# Would you marry Henry Crawford? (Mansfield Park by Jane Austen)



## Daphne (May 27, 2010)

I am three quarters of the way through Mansfield Park and Fanny Price (whom I struggle to like) is being assiduously wooed by the flawed but charming, intelligent and talented Henry Crawford and we (the reader) are waiting to see if she will yield. I have read the book before and recall the ending, But I don't want to spoil it here for anyone who has not read this delightful book - I only ask of those who have read it; would you marry Henry Crawford? Personally I'm ready to say, "Yes!"...


----------



## AnelaBelladonna (Apr 8, 2009)

I would love to but I can't.  My heart belongs to Mr. Darcy.


----------



## Thea J (Jul 7, 2010)

AnelaBelladonna said:


> I would love to but I can't. My heart belongs to Mr. Darcy.


I have to agree.


----------



## Alice Y. Yeh (Jul 14, 2010)

Definitely not. His vanity and lack of scruples would be something horrible to attach oneself to for life. (Maria, anyone?) That's not to say I wouldn't have been duped, but knowing what he's really like? That just about slams that door shut.


----------



## Daphne (May 27, 2010)

Well, I'll let you two girls share Darcy if I can have Henry  .


----------



## NogDog (May 1, 2009)

No, though it has nothing to do with his desirability or lack thereof: I just don't happen to lean that way.


----------



## 13500 (Apr 22, 2010)

No. I would hope I would not be duped by him, but he does put on a good show of all-out wooing.

Karen


----------



## Daphne (May 27, 2010)

NogDog said:


> No, though it has nothing to do with his desirability or lack thereof: I just don't happen to lean that way.
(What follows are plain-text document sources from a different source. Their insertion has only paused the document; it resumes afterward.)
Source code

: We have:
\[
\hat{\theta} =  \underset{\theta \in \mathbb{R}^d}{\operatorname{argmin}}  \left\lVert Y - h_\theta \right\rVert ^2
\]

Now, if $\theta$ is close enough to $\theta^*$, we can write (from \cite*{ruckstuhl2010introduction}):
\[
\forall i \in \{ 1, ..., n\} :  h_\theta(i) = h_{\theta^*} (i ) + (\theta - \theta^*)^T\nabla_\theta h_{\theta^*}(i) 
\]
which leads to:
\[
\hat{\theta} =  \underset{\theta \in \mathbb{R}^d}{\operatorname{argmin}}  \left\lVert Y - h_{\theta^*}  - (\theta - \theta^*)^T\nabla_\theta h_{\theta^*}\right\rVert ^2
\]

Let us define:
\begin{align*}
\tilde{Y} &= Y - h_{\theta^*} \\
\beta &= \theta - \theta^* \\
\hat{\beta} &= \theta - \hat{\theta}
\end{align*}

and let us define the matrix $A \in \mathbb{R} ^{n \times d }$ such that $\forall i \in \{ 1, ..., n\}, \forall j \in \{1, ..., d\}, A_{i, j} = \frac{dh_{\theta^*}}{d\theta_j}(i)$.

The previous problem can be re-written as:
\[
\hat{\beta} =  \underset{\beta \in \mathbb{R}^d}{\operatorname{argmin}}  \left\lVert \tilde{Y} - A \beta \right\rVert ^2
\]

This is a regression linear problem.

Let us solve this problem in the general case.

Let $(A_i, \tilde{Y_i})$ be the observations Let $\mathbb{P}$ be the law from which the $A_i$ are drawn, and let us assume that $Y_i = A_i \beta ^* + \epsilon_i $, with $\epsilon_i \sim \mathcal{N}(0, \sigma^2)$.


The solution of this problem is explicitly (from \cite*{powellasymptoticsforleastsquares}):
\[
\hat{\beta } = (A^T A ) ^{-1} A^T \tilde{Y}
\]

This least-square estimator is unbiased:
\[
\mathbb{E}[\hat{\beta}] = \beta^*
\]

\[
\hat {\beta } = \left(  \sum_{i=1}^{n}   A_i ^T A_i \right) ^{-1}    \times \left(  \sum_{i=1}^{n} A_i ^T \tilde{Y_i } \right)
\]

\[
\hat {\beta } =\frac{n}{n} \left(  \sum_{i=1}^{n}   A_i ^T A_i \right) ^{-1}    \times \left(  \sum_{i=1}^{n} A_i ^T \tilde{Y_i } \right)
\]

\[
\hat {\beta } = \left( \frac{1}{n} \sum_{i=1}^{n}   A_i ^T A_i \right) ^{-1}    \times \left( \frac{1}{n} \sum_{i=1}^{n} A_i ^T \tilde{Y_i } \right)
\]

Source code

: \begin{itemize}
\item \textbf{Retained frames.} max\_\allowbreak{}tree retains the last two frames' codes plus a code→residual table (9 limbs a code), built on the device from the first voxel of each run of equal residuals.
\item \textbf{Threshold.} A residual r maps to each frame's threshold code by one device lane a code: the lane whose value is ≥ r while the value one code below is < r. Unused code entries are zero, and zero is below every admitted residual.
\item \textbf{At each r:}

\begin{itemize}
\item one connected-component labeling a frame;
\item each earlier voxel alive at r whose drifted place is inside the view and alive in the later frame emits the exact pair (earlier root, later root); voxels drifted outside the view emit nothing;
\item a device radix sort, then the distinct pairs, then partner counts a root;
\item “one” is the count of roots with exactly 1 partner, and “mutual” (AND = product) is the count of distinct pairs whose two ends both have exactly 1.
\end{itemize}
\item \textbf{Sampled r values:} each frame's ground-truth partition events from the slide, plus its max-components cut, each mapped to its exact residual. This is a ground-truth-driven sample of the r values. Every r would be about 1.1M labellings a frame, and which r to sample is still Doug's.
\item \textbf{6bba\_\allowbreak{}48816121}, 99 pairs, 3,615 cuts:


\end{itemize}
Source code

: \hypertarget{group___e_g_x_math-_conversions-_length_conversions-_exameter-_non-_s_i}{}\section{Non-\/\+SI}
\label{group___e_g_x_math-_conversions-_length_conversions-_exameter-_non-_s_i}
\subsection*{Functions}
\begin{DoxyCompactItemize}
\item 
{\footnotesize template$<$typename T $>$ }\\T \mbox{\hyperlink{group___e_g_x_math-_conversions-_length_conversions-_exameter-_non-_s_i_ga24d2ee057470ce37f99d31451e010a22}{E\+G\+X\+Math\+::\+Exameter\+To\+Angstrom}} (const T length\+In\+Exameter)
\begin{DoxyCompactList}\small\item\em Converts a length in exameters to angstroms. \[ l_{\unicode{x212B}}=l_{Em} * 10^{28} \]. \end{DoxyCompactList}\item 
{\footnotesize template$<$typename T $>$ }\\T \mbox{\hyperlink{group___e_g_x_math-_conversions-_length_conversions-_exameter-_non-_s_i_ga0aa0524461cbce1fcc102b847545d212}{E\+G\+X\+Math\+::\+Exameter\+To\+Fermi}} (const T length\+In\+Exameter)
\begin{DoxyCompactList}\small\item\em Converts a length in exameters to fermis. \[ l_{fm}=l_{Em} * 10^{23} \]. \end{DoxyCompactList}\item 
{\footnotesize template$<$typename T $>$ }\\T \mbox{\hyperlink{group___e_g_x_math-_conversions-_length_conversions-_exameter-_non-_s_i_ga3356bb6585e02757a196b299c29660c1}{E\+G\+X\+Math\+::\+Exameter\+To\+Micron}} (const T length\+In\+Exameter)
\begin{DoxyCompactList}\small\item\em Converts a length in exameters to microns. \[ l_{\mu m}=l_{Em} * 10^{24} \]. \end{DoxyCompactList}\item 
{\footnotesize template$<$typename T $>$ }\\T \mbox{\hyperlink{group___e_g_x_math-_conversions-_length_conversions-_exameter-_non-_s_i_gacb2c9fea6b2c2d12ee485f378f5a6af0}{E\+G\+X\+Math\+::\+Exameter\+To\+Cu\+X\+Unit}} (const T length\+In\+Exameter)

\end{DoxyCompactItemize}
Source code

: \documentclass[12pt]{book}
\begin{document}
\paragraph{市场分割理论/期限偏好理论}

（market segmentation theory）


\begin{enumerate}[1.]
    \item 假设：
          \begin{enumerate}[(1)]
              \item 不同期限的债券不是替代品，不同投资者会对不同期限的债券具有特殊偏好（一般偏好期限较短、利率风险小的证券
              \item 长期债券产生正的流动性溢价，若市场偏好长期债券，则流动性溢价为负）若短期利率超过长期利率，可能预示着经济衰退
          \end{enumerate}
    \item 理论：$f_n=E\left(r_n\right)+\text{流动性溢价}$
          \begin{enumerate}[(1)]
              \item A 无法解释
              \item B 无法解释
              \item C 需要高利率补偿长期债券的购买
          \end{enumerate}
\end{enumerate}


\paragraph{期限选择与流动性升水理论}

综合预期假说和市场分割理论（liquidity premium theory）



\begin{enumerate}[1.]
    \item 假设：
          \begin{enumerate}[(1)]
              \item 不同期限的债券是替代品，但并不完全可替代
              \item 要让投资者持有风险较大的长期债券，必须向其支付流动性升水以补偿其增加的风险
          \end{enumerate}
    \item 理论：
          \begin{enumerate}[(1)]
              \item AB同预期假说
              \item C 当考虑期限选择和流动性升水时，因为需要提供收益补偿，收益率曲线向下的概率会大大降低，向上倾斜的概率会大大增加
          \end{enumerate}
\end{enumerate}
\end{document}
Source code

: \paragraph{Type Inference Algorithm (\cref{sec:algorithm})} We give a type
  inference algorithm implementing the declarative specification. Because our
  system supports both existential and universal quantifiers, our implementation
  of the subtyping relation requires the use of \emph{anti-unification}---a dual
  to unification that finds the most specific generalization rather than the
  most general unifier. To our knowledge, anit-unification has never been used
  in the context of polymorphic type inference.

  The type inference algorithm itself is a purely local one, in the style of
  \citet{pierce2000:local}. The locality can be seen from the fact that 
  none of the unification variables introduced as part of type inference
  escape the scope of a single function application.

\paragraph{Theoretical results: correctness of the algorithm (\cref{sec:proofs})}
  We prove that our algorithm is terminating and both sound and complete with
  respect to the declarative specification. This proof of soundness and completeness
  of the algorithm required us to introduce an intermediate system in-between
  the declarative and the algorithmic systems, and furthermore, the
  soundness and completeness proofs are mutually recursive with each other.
Well, NogDog, I guess you could choose between Elizabeth Bennet (feisty and opinionated - also prejudiced) or Fanny Price - mimsy and judgemental (OK, I really do have a problem with her character)?


----------



## Guest (Aug 28, 2010)

Daphne said:


> I am three quarters of the way through Mansfield Park and Fanny Price (whom I struggle to like) is being assiduously wooed by the flawed but charming, intelligent and talented Henry Crawford and we (the reader) are waiting to see if she will yield. I have read the book before and recall the ending, But I don't want to spoil it here for anyone who has not read this delightful book - I only ask of those who have read it; would you marry Henry Crawford? Personally I'm read to say, "Yes!"...


Fanny Price is the most unlikable of Jane Austen's protagonists. Even her (Austen's) mother called her insipid. I think we're all in a position where we want to beat her over the head and make her give in.

Pro Tip: Jane Austen's heroines always marry the man they're "supposed to," not the ones they want.


----------



## DYB (Aug 8, 2009)

foreverjuly said:


> Fanny Price is the most unlikable of Jane Austen's protagonists. Even her (Austen's) mother called her insipid. I think we're all in a position where we want to beat her over the head and make her give in.
> 
> Pro Tip: Jane Austen's heroines always marry the man they're "supposed to," not the ones they want.


What about Emma? I always thought she was really obnoxious and conceited, even in the end. Knightley deserved better.


----------



## Daphne (May 27, 2010)

DYB said:


> What about Emma? I always thought she was really obnoxious and conceited, even in the end. Knightley deserved better.


The trouble with Fanny is that I feel Jane Austen expects us to admire and respect her, whereas Emma was meant to be annoying (and, yes, Knightley did deserve better).


----------



## Guest (Aug 28, 2010)

DYB said:


> What about Emma? I always thought she was really obnoxious and conceited, even in the end. Knightley deserved better.


Not my favorite either, though I can be partial to obnoxious and conceited characters. Maybe that's why Marianne Dashwood will always be #1 for me.


----------



## tlrowley (Oct 29, 2008)

You all can fight over Darcy all you want - hands off of Captain Wentworth, though. (Or maybe it's just Ciarán Hinds?)


----------



## Alice Y. Yeh (Jul 14, 2010)

What about Mr. Edward Ferrars? I think that it says a great deal that he kept to his word and took responsibility for his poor judgment. (Lucy Steele?  Really? She's still my least favorite female Austen character, though Mary Crawford might give her a run for her money.)


----------



## drenfrow (Jan 27, 2010)

tlrowley said:


> You all can fight over Darcy all you want - hands off of Captain Wentworth, though. (Or maybe it's just Ciarán Hinds?)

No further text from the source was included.